AIM OF THE EXERCISE: The answer should hold only the lines from the one containing "Remove all images" through the one containing "Aveqtaro Thaan is" in the entries below, copied exactly, without pictures.

DATA FOR PROCESSING:

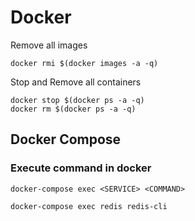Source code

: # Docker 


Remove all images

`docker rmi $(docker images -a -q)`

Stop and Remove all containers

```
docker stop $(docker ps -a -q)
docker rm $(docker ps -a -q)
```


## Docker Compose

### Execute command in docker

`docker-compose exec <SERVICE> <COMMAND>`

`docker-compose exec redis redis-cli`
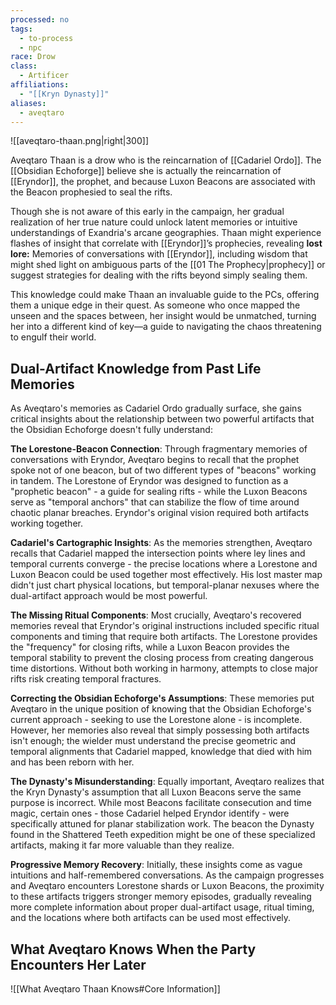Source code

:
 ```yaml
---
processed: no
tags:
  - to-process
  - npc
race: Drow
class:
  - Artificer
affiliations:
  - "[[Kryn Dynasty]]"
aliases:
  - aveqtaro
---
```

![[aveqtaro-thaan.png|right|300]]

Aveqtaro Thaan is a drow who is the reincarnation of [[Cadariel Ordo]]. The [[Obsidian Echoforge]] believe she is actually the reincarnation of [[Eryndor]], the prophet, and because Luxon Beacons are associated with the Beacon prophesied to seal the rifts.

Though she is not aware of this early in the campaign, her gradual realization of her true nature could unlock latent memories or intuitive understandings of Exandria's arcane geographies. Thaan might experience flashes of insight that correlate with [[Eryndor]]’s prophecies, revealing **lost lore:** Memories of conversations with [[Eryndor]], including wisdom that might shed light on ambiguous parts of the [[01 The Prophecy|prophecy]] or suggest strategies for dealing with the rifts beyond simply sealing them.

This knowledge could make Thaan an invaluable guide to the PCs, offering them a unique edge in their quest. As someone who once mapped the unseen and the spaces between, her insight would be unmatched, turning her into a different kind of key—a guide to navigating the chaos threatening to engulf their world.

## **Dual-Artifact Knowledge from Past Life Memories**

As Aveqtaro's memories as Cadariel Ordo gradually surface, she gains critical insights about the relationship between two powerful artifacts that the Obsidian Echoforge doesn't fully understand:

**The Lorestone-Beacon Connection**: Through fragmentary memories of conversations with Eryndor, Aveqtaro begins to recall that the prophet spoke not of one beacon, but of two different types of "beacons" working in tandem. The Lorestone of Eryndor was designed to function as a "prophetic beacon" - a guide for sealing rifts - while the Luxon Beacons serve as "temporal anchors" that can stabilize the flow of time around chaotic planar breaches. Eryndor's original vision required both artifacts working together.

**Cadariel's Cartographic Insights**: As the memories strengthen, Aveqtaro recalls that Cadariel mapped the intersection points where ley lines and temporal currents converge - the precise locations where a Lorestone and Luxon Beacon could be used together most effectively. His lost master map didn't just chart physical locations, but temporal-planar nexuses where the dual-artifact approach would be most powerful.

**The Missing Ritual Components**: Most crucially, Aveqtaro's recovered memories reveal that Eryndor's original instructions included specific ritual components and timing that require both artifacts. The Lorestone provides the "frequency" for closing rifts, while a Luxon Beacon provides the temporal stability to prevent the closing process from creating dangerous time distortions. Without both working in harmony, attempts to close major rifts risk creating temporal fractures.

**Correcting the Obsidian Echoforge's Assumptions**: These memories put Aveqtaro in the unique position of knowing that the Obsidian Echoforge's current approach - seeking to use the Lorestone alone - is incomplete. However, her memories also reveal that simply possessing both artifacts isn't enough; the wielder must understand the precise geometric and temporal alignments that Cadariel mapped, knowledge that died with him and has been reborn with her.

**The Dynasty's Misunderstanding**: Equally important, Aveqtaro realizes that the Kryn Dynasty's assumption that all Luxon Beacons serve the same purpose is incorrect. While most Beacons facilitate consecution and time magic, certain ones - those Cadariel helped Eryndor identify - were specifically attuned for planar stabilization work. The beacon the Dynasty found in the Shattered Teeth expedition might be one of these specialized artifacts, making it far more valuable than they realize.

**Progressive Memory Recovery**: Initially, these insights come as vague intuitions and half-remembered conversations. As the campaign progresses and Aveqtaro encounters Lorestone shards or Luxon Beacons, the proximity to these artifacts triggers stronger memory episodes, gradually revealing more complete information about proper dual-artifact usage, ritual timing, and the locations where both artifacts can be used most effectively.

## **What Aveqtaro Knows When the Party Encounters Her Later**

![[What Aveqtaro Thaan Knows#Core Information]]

SOLUTION:
Remove all images

`docker rmi $(docker images -a -q)`

Stop and Remove all containers

```
docker stop $(docker ps -a -q)
docker rm $(docker ps -a -q)
```


## Docker Compose

### Execute command in docker

`docker-compose exec <SERVICE> <COMMAND>`

`docker-compose exec redis redis-cli`
Source code

:
 ```yaml
---
processed: no
tags:
  - to-process
  - npc
race: Drow
class:
  - Artificer
affiliations:
  - "[[Kryn Dynasty]]"
aliases:
  - aveqtaro
---
```

![[aveqtaro-thaan.png|right|300]]

Aveqtaro Thaan is a drow who is the reincarnation of [[Cadariel Ordo]]. The [[Obsidian Echoforge]] believe she is actually the reincarnation of [[Eryndor]], the prophet, and because Luxon Beacons are associated with the Beacon prophesied to seal the rifts.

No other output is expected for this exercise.